Il successo improvviso di un luogo è spesso anche il risultato di qualcosa di vago e inspiegabile che, per comodità, potremmo chiamare “caso”. A Tskhaltubo il caso coincide con un semplice dato geografico: la piccola città della Georgia occidentale è costruita su una sorgente termale sulfurea (ricca di minerali, in particolare di radon-carbonato) che ha una temperatura naturale tra i 33 e i 35 °C; l’acqua di Tskhaltubo reca benefici al sistema cardiovascolare ed endocrino, aiuta a lenire l’artrite e i reumatismi.
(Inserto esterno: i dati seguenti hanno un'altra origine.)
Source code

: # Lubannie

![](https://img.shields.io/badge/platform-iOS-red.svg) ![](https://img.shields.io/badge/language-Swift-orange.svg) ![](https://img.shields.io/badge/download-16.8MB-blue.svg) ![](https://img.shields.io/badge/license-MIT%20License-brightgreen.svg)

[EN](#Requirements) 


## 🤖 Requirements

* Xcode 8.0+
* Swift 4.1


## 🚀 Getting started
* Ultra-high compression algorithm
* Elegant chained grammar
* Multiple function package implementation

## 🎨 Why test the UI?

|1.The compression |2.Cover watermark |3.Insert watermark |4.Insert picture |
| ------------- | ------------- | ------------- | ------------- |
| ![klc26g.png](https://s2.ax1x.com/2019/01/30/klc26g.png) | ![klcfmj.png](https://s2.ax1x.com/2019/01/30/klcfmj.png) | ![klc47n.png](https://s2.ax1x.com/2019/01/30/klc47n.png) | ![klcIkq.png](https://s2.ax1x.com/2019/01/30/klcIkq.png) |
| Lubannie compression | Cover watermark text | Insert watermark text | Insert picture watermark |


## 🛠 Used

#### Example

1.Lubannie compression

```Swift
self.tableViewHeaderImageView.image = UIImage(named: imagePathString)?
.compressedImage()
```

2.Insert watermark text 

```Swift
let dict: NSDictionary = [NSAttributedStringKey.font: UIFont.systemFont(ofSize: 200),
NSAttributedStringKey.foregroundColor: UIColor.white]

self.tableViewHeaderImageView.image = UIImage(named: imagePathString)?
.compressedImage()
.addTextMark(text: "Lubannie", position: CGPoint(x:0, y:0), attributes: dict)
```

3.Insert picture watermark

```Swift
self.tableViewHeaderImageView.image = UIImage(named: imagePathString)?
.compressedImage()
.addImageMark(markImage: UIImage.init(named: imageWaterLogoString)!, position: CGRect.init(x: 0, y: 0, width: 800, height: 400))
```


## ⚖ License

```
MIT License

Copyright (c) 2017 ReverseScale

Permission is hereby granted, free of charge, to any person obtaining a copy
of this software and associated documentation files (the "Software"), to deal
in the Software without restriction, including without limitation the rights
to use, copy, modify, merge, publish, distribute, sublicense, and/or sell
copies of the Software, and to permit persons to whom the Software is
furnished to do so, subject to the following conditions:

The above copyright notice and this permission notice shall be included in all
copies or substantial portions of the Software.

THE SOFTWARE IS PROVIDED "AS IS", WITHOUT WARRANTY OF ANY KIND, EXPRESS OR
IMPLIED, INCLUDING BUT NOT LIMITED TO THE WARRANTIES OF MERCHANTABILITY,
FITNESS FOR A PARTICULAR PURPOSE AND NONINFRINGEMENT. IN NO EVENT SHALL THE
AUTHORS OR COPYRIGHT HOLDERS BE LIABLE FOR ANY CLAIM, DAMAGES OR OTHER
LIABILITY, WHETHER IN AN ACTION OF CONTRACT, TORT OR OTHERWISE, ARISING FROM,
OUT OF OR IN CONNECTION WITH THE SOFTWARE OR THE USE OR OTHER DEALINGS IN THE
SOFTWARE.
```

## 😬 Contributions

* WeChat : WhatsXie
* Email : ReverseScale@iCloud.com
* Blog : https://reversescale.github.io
È un elemento importante per la zona, al punto che si riflette nel suo nome, che deriva dalla radice tskhali, la parola georgiana per acqua. Se il caso ha voluto che la sorgente termale sorgesse proprio lì e non altrove, è la determinazione della classe dirigente georgiana durante l’Unione Sovietica, e in particolare durante lo stalinismo, ad averne decretato il successo, rendendo Tskhaltubo uno dei principali centri di balneoterapia di tutta l’URSS. Tanto che al suo apice, negli anni Settanta, decine di migliaia di cittadini si recavano ogni anno nella città termale da tutta l’Unione Sovietica per spendere le sessioni di riposo e recupero dal lavoro volute dallo Stato. Tskhaltubo arriva ad avere un ruolo fondamentale e perfino salvifico nella vita dei cittadini sovietici durante i duri anni della guerra e del dopoguerra: “A salvarmi sono stati i fanghi curativi di Tskhaltubo. Mi ha salvata il desiderio di vivere. Vivere, vivere, tutto qui,” si legge nella testimonianza di una combattente clandestina raccolta da Svetlana Aleksievič in La Guerra Non Ha Un Volto di Donna (1985).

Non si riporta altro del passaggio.